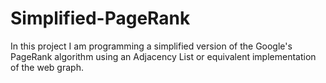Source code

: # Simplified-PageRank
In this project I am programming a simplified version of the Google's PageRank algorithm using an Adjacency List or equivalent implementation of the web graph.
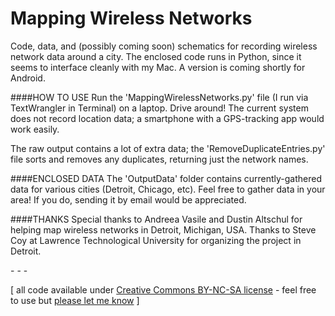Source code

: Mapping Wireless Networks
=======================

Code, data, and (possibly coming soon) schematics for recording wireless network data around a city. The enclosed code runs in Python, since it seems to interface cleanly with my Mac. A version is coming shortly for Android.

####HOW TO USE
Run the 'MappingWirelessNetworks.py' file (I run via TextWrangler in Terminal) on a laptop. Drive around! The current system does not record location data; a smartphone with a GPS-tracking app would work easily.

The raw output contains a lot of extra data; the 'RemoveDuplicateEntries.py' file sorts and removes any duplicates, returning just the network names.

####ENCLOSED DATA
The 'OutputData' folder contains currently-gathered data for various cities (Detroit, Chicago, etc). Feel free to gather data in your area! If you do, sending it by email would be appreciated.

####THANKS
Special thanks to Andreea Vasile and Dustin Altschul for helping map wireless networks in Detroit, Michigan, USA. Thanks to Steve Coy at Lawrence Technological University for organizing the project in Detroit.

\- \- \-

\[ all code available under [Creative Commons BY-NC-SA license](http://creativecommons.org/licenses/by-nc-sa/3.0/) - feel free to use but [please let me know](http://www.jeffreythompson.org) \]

==

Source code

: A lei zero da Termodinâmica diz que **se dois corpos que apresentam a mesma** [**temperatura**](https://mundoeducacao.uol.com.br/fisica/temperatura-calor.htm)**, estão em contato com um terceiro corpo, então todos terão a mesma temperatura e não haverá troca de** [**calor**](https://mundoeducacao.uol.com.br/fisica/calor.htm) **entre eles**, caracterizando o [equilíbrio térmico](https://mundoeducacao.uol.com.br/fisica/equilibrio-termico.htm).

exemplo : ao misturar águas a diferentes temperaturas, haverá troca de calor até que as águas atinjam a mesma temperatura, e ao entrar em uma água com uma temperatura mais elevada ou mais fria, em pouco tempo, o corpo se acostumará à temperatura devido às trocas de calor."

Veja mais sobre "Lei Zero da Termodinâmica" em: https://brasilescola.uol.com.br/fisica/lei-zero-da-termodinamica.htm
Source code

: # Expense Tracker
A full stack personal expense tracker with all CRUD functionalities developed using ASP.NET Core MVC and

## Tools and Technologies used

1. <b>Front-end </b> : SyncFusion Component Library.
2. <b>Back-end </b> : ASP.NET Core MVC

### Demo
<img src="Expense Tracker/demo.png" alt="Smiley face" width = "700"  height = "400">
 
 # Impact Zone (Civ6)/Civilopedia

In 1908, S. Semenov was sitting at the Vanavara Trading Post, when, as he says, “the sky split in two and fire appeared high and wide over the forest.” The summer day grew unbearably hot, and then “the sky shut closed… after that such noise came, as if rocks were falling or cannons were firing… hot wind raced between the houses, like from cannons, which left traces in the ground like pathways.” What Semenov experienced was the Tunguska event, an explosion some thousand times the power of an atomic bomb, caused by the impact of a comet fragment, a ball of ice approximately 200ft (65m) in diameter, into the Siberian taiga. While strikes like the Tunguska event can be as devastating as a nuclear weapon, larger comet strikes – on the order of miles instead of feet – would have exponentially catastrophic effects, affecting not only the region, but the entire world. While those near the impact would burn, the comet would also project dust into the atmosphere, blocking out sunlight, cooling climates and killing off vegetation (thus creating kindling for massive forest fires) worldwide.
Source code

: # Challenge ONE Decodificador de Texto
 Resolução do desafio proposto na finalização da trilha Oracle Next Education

---

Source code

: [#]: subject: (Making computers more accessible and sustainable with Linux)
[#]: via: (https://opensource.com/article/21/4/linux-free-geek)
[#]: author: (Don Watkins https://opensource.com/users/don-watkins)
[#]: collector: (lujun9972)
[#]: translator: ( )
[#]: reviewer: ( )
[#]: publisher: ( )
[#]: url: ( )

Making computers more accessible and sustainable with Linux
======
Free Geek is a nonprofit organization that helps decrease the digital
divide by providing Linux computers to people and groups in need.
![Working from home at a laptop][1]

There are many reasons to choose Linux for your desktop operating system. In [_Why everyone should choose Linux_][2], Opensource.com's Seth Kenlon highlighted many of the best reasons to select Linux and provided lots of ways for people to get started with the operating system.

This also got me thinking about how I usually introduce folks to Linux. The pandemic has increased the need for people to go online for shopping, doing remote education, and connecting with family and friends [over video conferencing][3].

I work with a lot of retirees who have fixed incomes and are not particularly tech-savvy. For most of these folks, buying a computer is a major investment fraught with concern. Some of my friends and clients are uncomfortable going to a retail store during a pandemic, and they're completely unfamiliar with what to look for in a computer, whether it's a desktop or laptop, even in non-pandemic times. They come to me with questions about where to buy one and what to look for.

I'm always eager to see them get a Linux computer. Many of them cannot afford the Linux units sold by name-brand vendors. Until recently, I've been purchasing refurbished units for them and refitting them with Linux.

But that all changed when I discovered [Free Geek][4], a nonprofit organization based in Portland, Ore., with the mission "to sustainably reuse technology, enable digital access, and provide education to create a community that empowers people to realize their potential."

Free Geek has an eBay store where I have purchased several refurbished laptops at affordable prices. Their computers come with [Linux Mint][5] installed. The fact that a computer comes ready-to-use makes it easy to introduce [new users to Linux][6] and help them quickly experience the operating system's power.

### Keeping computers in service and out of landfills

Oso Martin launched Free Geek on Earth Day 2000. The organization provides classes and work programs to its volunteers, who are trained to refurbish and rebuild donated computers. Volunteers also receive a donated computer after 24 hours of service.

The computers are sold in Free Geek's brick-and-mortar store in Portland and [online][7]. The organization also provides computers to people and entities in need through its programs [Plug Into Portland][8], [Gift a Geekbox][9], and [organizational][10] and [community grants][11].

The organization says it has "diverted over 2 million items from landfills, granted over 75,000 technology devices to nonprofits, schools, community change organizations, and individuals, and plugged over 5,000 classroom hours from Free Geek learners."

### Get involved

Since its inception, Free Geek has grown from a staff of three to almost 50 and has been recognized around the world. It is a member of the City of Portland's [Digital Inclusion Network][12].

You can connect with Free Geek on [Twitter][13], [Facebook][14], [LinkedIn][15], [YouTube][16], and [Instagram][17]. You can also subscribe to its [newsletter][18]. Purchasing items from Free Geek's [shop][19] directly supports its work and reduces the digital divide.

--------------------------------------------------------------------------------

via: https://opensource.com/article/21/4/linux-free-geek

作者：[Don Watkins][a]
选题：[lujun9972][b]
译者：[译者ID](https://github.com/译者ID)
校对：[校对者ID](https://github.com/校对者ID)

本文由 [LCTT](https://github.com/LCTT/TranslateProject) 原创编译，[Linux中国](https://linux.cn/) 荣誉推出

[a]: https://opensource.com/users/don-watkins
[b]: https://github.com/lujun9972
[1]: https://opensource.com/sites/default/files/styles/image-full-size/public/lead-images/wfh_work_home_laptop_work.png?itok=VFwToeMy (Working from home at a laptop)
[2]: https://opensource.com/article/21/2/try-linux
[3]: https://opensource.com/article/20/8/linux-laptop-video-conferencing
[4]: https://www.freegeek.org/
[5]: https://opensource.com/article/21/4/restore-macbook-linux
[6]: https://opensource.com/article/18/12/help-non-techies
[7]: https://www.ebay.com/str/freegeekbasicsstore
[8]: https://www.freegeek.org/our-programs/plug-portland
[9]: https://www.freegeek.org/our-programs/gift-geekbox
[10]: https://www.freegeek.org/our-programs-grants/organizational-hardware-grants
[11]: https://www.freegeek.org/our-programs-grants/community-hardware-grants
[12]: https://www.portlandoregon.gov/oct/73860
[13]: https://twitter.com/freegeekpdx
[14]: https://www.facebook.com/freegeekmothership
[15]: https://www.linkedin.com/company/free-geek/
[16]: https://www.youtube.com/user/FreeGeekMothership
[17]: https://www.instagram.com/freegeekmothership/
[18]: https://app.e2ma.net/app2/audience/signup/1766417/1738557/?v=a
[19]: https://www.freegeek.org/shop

* Exercise instructions
Using the material, show each line where the string "your" can be found.

* Exercise answer
The 'OutputData' folder contains currently-gathered data for various cities (Detroit, Chicago, etc). Feel free to gather data in your area! If you do, sending it by email would be appreciated.
There are many reasons to choose Linux for your desktop operating system. In [_Why everyone should choose Linux_][2], Opensource.com's Seth Kenlon highlighted many of the best reasons to select Linux and provided lots of ways for people to get started with the operating system.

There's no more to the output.